The Missouri Department of Transportation previously wanted to close the Manchester interchange because it was considered too near to Interstate 435. But the state was persuaded to shelve the idea when businesses in the area protested. That proposal, however, is still among the alternatives being considered.
The suggestions are part of a menu of ideas that also includes improving other interchanges, adding lanes and improving the Benton and Jackson curves.
An earlier stage of the study estimated that improving key bottlenecks would cost $160 million for right-of-way acquisition and $630 million for construction.

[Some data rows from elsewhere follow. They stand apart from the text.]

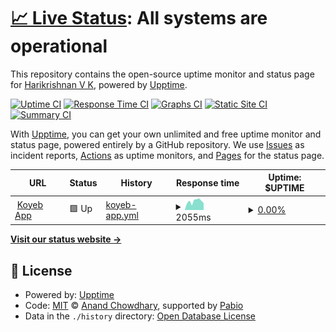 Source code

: # [📈 Live Status](https://hk-vk.github.io/server-monitoring): <!--live status--> **All systems are operational**

This repository contains the open-source uptime monitor and status page for [Harikrishnan V K](https://hk-vk.github.io/server-monitoring), powered by [Upptime](https://github.com/upptime/upptime).

[![Uptime CI](https://github.com/hk-vk/server-monitoring/workflows/Uptime%20CI/badge.svg)](https://github.com/hk-vk/server-monitoring/actions?query=workflow%3A%22Uptime+CI%22)
[![Response Time CI](https://github.com/hk-vk/server-monitoring/workflows/Response%20Time%20CI/badge.svg)](https://github.com/hk-vk/server-monitoring/actions?query=workflow%3A%22Response+Time+CI%22)
[![Graphs CI](https://github.com/hk-vk/server-monitoring/workflows/Graphs%20CI/badge.svg)](https://github.com/hk-vk/server-monitoring/actions?query=workflow%3A%22Graphs+CI%22)
[![Static Site CI](https://github.com/hk-vk/server-monitoring/workflows/Static%20Site%20CI/badge.svg)](https://github.com/hk-vk/server-monitoring/actions?query=workflow%3A%22Static+Site+CI%22)
[![Summary CI](https://github.com/hk-vk/server-monitoring/workflows/Summary%20CI/badge.svg)](https://github.com/hk-vk/server-monitoring/actions?query=workflow%3A%22Summary+CI%22)

With [Upptime](https://upptime.js.org), you can get your own unlimited and free uptime monitor and status page, powered entirely by a GitHub repository. We use [Issues](https://github.com/hk-vk/server-monitoring/issues) as incident reports, [Actions](https://github.com/hk-vk/server-monitoring/actions) as uptime monitors, and [Pages](https://hk-vk.github.io/server-monitoring) for the status page.

<!--start: status pages-->
<!-- This summary is generated by Upptime (https://github.com/upptime/upptime) -->
<!-- Do not edit this manually, your changes will be overwritten -->
<!-- prettier-ignore -->
| URL | Status | History | Response time | Uptime: $UPTIME |
| --- | ------ | ------- | ------------- | ------ |
| <img alt="" src="https://icons.duckduckgo.com/ip3/administrative-prissie-hari3048-b8cb2af3.koyeb.app.ico" height="13"> [Koyeb App](https://administrative-prissie-hari3048-b8cb2af3.koyeb.app/) | 🟩 Up | [koyeb-app.yml](https://github.com/hk-vk/server-monitoring/commits/HEAD/history/koyeb-app.yml) | <details><summary><img alt="Response time graph" src="./graphs/koyeb-app/response-time-week.png" height="20"> 2055ms</summary><br><a href="https://hk-vk.github.io/server-monitoring/history/koyeb-app"><img alt="Response time 1038" src="https://img.shields.io/endpoint?url=https%3A%2F%2Fraw.githubusercontent.com%2Fhk-vk%2Fserver-monitoring%2FHEAD%2Fapi%2Fkoyeb-app%2Fresponse-time.json"></a><br><a href="https://hk-vk.github.io/server-monitoring/history/koyeb-app"><img alt="24-hour response time 5870" src="https://img.shields.io/endpoint?url=https%3A%2F%2Fraw.githubusercontent.com%2Fhk-vk%2Fserver-monitoring%2FHEAD%2Fapi%2Fkoyeb-app%2Fresponse-time-day.json"></a><br><a href="https://hk-vk.github.io/server-monitoring/history/koyeb-app"><img alt="7-day response time 2055" src="https://img.shields.io/endpoint?url=https%3A%2F%2Fraw.githubusercontent.com%2Fhk-vk%2Fserver-monitoring%2FHEAD%2Fapi%2Fkoyeb-app%2Fresponse-time-week.json"></a><br><a href="https://hk-vk.github.io/server-monitoring/history/koyeb-app"><img alt="30-day response time 1960" src="https://img.shields.io/endpoint?url=https%3A%2F%2Fraw.githubusercontent.com%2Fhk-vk%2Fserver-monitoring%2FHEAD%2Fapi%2Fkoyeb-app%2Fresponse-time-month.json"></a><br><a href="https://hk-vk.github.io/server-monitoring/history/koyeb-app"><img alt="1-year response time 1038" src="https://img.shields.io/endpoint?url=https%3A%2F%2Fraw.githubusercontent.com%2Fhk-vk%2Fserver-monitoring%2FHEAD%2Fapi%2Fkoyeb-app%2Fresponse-time-year.json"></a></details> | <details><summary><a href="https://hk-vk.github.io/server-monitoring/history/koyeb-app">0.00%</a></summary><a href="https://hk-vk.github.io/server-monitoring/history/koyeb-app"><img alt="Uptime: $UPTIME 15.87%" src="https://img.shields.io/endpoint?url=https%3A%2F%2Fraw.githubusercontent.com%2Fhk-vk%2Fserver-monitoring%2FHEAD%2Fapi%2Fkoyeb-app%2Fuptime.json"></a><br><a href="https://hk-vk.github.io/server-monitoring/history/koyeb-app"><img alt="24-hour uptime 0.00%" src="https://img.shields.io/endpoint?url=https%3A%2F%2Fraw.githubusercontent.com%2Fhk-vk%2Fserver-monitoring%2FHEAD%2Fapi%2Fkoyeb-app%2Fuptime-day.json"></a><br><a href="https://hk-vk.github.io/server-monitoring/history/koyeb-app"><img alt="7-day uptime 0.00%" src="https://img.shields.io/endpoint?url=https%3A%2F%2Fraw.githubusercontent.com%2Fhk-vk%2Fserver-monitoring%2FHEAD%2Fapi%2Fkoyeb-app%2Fuptime-week.json"></a><br><a href="https://hk-vk.github.io/server-monitoring/history/koyeb-app"><img alt="30-day uptime 0.00%" src="https://img.shields.io/endpoint?url=https%3A%2F%2Fraw.githubusercontent.com%2Fhk-vk%2Fserver-monitoring%2FHEAD%2Fapi%2Fkoyeb-app%2Fuptime-month.json"></a><br><a href="https://hk-vk.github.io/server-monitoring/history/koyeb-app"><img alt="1-year uptime 15.87%" src="https://img.shields.io/endpoint?url=https%3A%2F%2Fraw.githubusercontent.com%2Fhk-vk%2Fserver-monitoring%2FHEAD%2Fapi%2Fkoyeb-app%2Fuptime-year.json"></a></details>

<!--end: status pages-->

[**Visit our status website →**](https://hk-vk.github.io/server-monitoring)

## 📄 License

- Powered by: [Upptime](https://github.com/upptime/upptime)
- Code: [MIT](./LICENSE) © [Anand Chowdhary](https://anandchowdhary.com), supported by [Pabio](https://pabio.com)
- Data in the `./history` directory: [Open Database License](https://opendatacommons.org/licenses/odbl/1-0/)
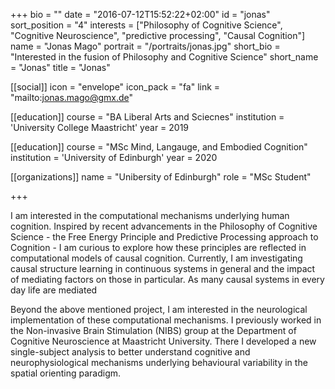 +++
bio = ""
date = "2016-07-12T15:52:22+02:00"
id = "jonas"
sort_position = "4"
interests = ["Philosophy of Cognitive Science", "Cognitive Neuroscience", "predictive processing", "Causal Cognition"]
name = "Jonas Mago"
portrait = "/portraits/jonas.jpg"
short_bio = "Interested in the fusion of Philosophy and Cognitive Science"
short_name = "Jonas"
title = "Jonas"

[[social]]
    icon = "envelope"
    icon_pack = "fa"
    link = "mailto:jonas.mago@gmx.de"

[[education]]
    course = "BA Liberal Arts and Sciecnes"
    institution = 'University College Maastricht'
    year = 2019

[[education]]
    course = "MSc Mind, Langauge, and Embodied Cognition"
    institution = 'University of Edinburgh'
    year = 2020

[[organizations]]
    name = "Unibersity of Edinburgh"
    role = "MSc Student"

+++

I am interested in the computational mechanisms underlying human cognition. Inspired by recent advancements in the Philosophy of Cognitive Science - the Free Energy Principle and  Predictive Processing approach to Cognition - I am curious to explore how these principles are reflected in computational models of causal cognition. Currently, I am investigating causal structure learning in continuous systems in general and the impact of mediating factors on those in particular. As many causal systems in every day life are mediated 

Beyond the above mentioned project, I am interested in the neurological implementation of these computational mechanisms. I previously worked in the Non-invasive Brain Stimulation (NIBS) group at the Department of Cognitive Neuroscience at Maastricht University. There I developed a new single-subject analysis to better understand cognitive and neurophysiological mechanisms underlying behavioural variability in the spatial orienting paradigm.


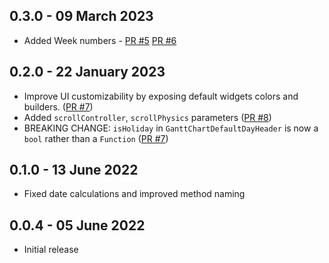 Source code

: ## 0.3.0 - 09 March 2023

* Added Week numbers - [PR #5](https://github.com/Bdaya-Dev/flutter_gantt_chart/pull/5) [PR #6](https://github.com/Bdaya-Dev/flutter_gantt_chart/pull/6)

## 0.2.0 - 22 January 2023

* Improve UI customizability by exposing default widgets colors and builders. ([PR #7](https://github.com/Bdaya-Dev/flutter_gantt_chart/pull/7))
* Added `scrollController`, `scrollPhysics` parameters ([PR #8](https://github.com/Bdaya-Dev/flutter_gantt_chart/issues/8))
* BREAKING CHANGE: `isHoliday` in `GanttChartDefaultDayHeader` is now a `bool` rather than a `Function` ([PR #7](https://github.com/Bdaya-Dev/flutter_gantt_chart/pull/7))

## 0.1.0 - 13 June 2022

* Fixed date calculations and improved method naming

## 0.0.4 - 05 June 2022

* Initial release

There is currently no funding for design and construction, project manager Allan Zafft acknowledged in a statement. But completing this study is an important step in having the project ready to go should funding become available.
I-70 in Kansas City was built more than 50 years ago and was designed to last 20 years. It carries far more traffic now than was anticipated nearly 95,000 vehicles a day downtown and nearly 113,000 a day near Kauffman Stadium.
So highway engineers are studying ways to improve safety and conditions on the 6.8 miles from the Paseo to the Blue Ridge Cutoff. Officials say that section is experiencing pavement and bridge deterioration, has traffic delays and congestion and has issues with traffic merging and weaving.
MoDOT is seeking suggestions from the public at a series of meetings planned in February and online through Feb. 25 at www.metroi70.com
An analysis of crash data found that eight people died in eight accidents on that stretch of I-70 from 2006 to 2010, and there were 32 crashes that resulted in disabling injuries. The largest percentage of crashes were rear-enders, accounting for 48 percent of accidents.
The highway is only going to get more congested without improvements. The population of Jackson County is expected to grow by nearly 21 percent by 2040, while the metro population is expected to grow by 41 percent in that time.